A Legal Guide To Licensing Your 3D Printed Files

3D Printing & Imaging
A Legal Guide To Licensing Your 3D Printed Files

3DPLicensing

Michael Weinberg and his team over at Public Knowledge, have been working hard to keep the internet and other emerging technologies like 3D printing from being overly restricted and closed to citizens of the world. Now Michael and his team have created a whitepaper to help all of us know what parts of our work are licensable and how to best go about choosing a license to protect those pieces.

The overview:

1. Figure out which elements of your object or object file are eligible for copyright protection

2. Understand what copyright does — and does not — allow you to control

3. Choose your license

The 20-page whitepaper goes into deeper detail on each step, and includes an explanation of why this is an important discussion for the burgeoning 3D printing movement.

Michael writes:

Licensing 3D Printed Stuff is the End, not the Beginning

Open source software and the Creative Commons movement have changed the world in countless ways, mostly for the better. One such change has been to make all of us much more aware of the importance of licenses in spreading ideas and creativity, and making the fruits of these ideas and creativity available to others However, they have also created a bit of a blind spot around licensing. Many of us have been trained to begin thinking about licensing by weighing the merits of different licenses, and to simply assume that the thing we are licensing is protected by some sort of intellectual property right in the first place.

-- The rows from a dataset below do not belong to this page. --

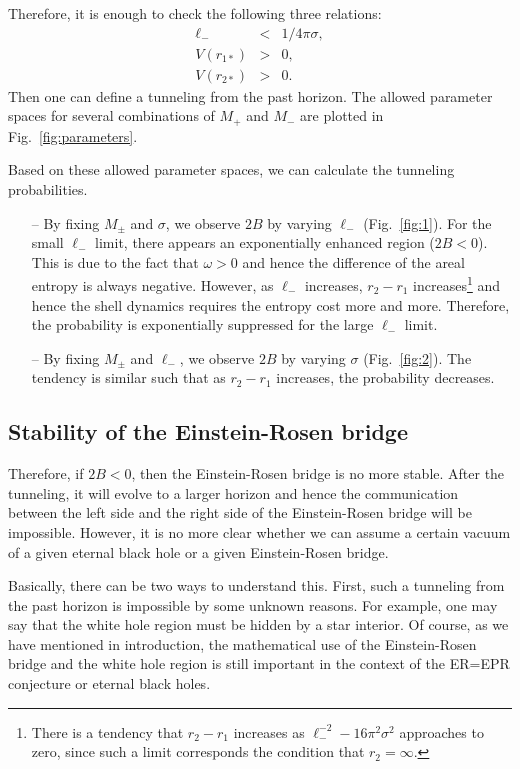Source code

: \documentclass[preprintnumbers,10pt,nofootinbib]{revtex4}
\begin{document}
Therefore, it is enough to check the following three relations:
\begin{eqnarray}
\ell_{-} &<& 1/4\pi\sigma, \label{eq:cond1}\\
V(r_{1*}) &>& 0, \label{eq:cond2}\\
V(r_{2*}) &>& 0. \label{eq:cond3}
\end{eqnarray}
Then one can define a tunneling from the past horizon. The allowed parameter spaces for several combinations of $M_{+}$ and $M_{-}$ are plotted in Fig.~\ref{fig:parameters}.

Based on these allowed parameter spaces, we can calculate the tunneling probabilities.
\begin{itemize}
\item[--] By fixing $M_{\pm}$ and $\sigma$, we observe $2B$ by varying $\ell_{-}$ (Fig.~\ref{fig:1}). For the small $\ell_{-}$ limit, there appears an exponentially enhanced region ($2B < 0$). This is due to the fact that $\omega > 0$ and hence the difference of the areal entropy is always negative. However, as $\ell_{-}$ increases, $r_{2} - r_{1}$ increases\footnote{There is a tendency that $r_{2} - r_{1}$ increases as $\ell_{-}^{-2} - 16\pi^{2} \sigma^{2}$ approaches to zero, since such a limit corresponds the condition that $r_{2} = \infty$.} and hence the shell dynamics requires the entropy cost more and more. Therefore, the probability is exponentially suppressed for the large $\ell_{-}$ limit.
\item[--] By fixing $M_{\pm}$ and $\ell_{-}$, we observe $2B$ by varying $\sigma$ (Fig.~\ref{fig:2}). The tendency is similar such that as $r_{2}-r_{1}$ increases, the probability decreases.
\end{itemize}

\subsection{Stability of the Einstein-Rosen bridge}

Therefore, if $2B < 0$, then the Einstein-Rosen bridge is no more stable. After the tunneling, it will evolve to a larger horizon and hence the communication between the left side and the right side of the Einstein-Rosen bridge will be impossible. However, it is no more clear whether we can assume a certain vacuum of a given eternal black hole or a given Einstein-Rosen bridge.

Basically, there can be two ways to understand this. First, such a tunneling from the past horizon is impossible by some unknown reasons. For example, one may say that the white hole region must be hidden by a star interior. Of course, as we have mentioned in introduction, the mathematical use of the Einstein-Rosen bridge and the white hole region is still important in the context of the ER=EPR conjecture or eternal black holes.
\end{document}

3D printing begins to show the limitations of those assumptions. Licensing is so important for code, photographs, and blog posts because they are the types of things eligible for copyright protection, and things that are eligible for copyright protection are automatically protected by copyright. But many of the things coming out of a 3D printer are not eligible for copyright protection, and therefore are not automatically protected by copyright (or patent or anything else). In these cases without an intellectual property right involved, there is nothing to actually license.

In the context of 3D printing, it is important to remember that there is a step before “choose your license.” That step is “understand if you have anything to license.” This can be complicated, but it is absolutely necessary. If you do not really understand what you can control, it is all but impossible to realistically choose a license that will meet your expectations.

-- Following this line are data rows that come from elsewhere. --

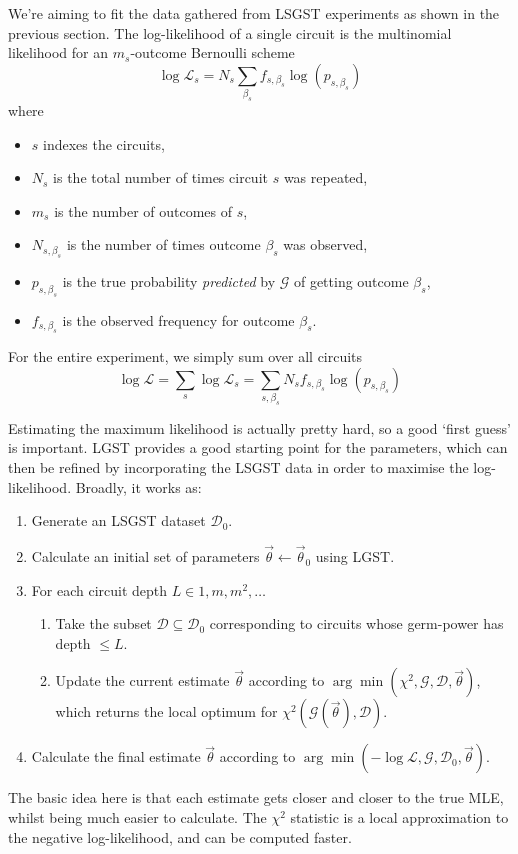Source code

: We're aiming to fit the data gathered from \ac{LSGST} experiments as shown in the previous section.
The log-likelihood of a single circuit is the multinomial likelihood for an $m_s$-outcome Bernoulli
scheme
\begin{equation}
    \log \mathcal{L}_s = N_s \sum_{\beta_s} f_{s, \beta_s} \log(p_{s, \beta_s})
\end{equation}
where 
\begin{itemize}
    \item $s$ indexes the circuits,
    \item $N_s$ is the total number of times circuit $s$ was repeated,
    \item $m_s$ is the number of outcomes of $s$,
    \item $N_{s, \beta_s}$ is the number of times outcome $\beta_s$ was observed,
    \item $p_{s, \beta_s}$ is the true probability \textit{predicted} by $\mathcal{G}$ of getting
    outcome $\beta_s$,
    \item $f_{s, \beta_s}$ is the observed frequency for outcome $\beta_s$.
\end{itemize}
For the entire experiment, we simply sum over all circuits
\begin{equation}
    \log \mathcal{L} = \sum_s \log \mathcal{L}_s = \sum_{s, \beta_s} N_s f_{s, \beta_s} \log(p_{s, \beta_s})
\end{equation}

Estimating the maximum likelihood is actually pretty hard, so a good `first guess' is important.
\ac{LGST} provides a good starting point for the parameters, which can then be refined by
incorporating the \ac{LSGST} data in order to maximise the log-likelihood. Broadly, it works as:
\begin{enumerate}
    \item Generate an \ac{LSGST} dataset $\mathcal{D}_0$.
    \item Calculate an initial set of parameters $\vec{\theta} \leftarrow \vec{\theta}_0$ using \ac{LGST}.
    \item For each circuit depth $L \in 1, m, m^2, \dots$
    \begin{enumerate}
        \item Take the subset $\mathcal{D} \subseteq \mathcal{D}_0$ corresponding to circuits whose
        germ-power has depth $\le L$.
        \item Update the current estimate $\vec{\theta}$ according to $\arg \min (\chi^2,
        \mathcal{G}, \mathcal{D}, \vec{\theta})$, which returns the local optimum for $\chi^2
        (\mathcal{G}(\vec{\theta}), \mathcal{D})$.
    \end{enumerate}
    \item Calculate the final estimate $\vec{\theta}$ according to $\arg \min (- \log \mathcal{L},
    \mathcal{G}, \mathcal{D}_0, \vec{\theta})$.
\end{enumerate}
The basic idea here is that each estimate gets closer and closer to the true MLE, whilst being much
easier to calculate. The $\chi^2$ statistic is a local approximation to the negative log-likelihood,
and can be computed faster.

If your object does not have any intellectual property protections, everything becomes quite easy – the license you choose doesn’t matter. Without some sort of intellectual property, there will be no way to enforce your license.

If only parts of your object are protected by intellectual property, it is critical to understand what type of behavior is – and is not – controlled by the license you ultimately settle upon. You cannot simply assume that because part of your object is protected, your license applies to all of it.

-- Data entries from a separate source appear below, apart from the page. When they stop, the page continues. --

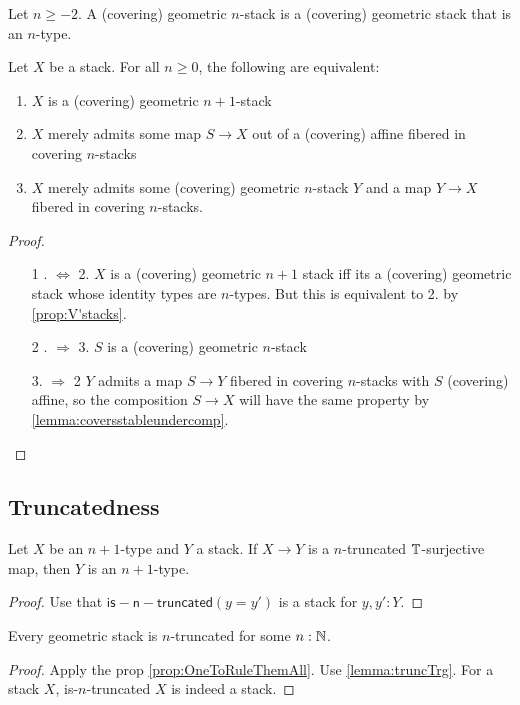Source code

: \begin{definition}
	Let $n \ge -2$. A (covering) geometric $n$-stack is a (covering) geometric stack that is an $n$-type.
\end{definition}
\begin{prop}
	Let $X$ be a stack. For all $n \ge 0$, the following are equivalent:
	\begin{enumerate}
		\item $X$ is a (covering) geometric $n+1$-stack
		\item $X$ merely admits some map $S \to X$ out of a (covering) affine fibered in covering $n$-stacks
		\item $X$ merely admits some (covering) geometric $n$-stack $Y$ and a map $Y \to X$ fibered in covering $n$-stacks.
	\end{enumerate}
\end{prop}
\begin{proof}
	\
	\begin{enumerate}
		\item[1 . $\Leftrightarrow$ 2.]
		$X$ is a (covering) geometric $n+1$ stack iff its a (covering) geometric stack whose identity types are $n$-types. But this is equivalent to 2. by \ref{prop:V'stacks}.
		\item[2 . $\Rightarrow$ 3.]
		$S$ is a (covering) geometric $n$-stack
		\item [3. $\Rightarrow$ 2]
		$Y$ admits a map $S \to Y$  fibered in covering $n$-stacks with $S$ (covering) affine, so the composition $S \to X$ will have the same property by \ref{lemma:coversstableundercomp}.
	\end{enumerate}
\end{proof}

\subsection{Truncatedness}
\begin{lemma}{\label{lemma:truncTrg}}
	Let $X$ be an $n+1$-type and $Y$ a stack. If $X \to Y$ is a $n$-truncated $\mathbb{T}$-surjective map, then $Y$ is an $n+1$-type.
\end{lemma}
\begin{proof}
	Use that $\mathsf{is-n-truncated} (y=y')$ is a stack for $y , y' : Y.$
\end{proof}

\begin{corollary}
	Every geometric stack is $n$-truncated for some $n : \mathbb{N}$.
\end{corollary}
\begin{proof}
	Apply the prop \ref{prop:OneToRuleThemAll}. Use \ref{lemma:truncTrg}. For a stack $X$, is-$n$-truncated $X$ is indeed a stack.
\end{proof}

This analysis may be further complicated by the fact that copyright may very well tread an object and a file that represents that object as two different things. This feels very different from code or photographs. For all practical copyright purposes, code and the file that contains the code is the same thing. In contrast, copyright may very well protect parts of a file for an object, while having nothing to do with the object itself. It is hard to pick a good 3D printing license if you do not fully understand the impact of that distinction.

There are some good rules of thumb that you can work with. Purely decorative objects will probably be protected by copyright, and the licensing will work similarly to code and photographs. But as functionality gets built into those objects, the protections start to slip.

Ultimately, the fact that copyright does not protect everything connected to 3D printing is a good thing. Many of the open source software and Creative Commons licenses were designed to counteract the fact that code and photographs are locked down by copyright by default. A large number of objects in the 3D printing world are born free, available for anyone to build upon, improve, or remix.

But understanding where the lines are is still important. Any discussion about 3D printing licensing that begins by assuming that everything is protected by copyright is likely to disappoint.

In order to make this process easier, today we are putting out a new whitepaper called Licensing Your 3D Printed Stuff. Instead of discussing the pros and cons of specific licenses, the paper is designed to help non-lawyers understand what is available to be licensed in the first place. So check it out, and let us know if it is any help.

You can download and view Michael’s full white paper from Public Knowledge here (PDF).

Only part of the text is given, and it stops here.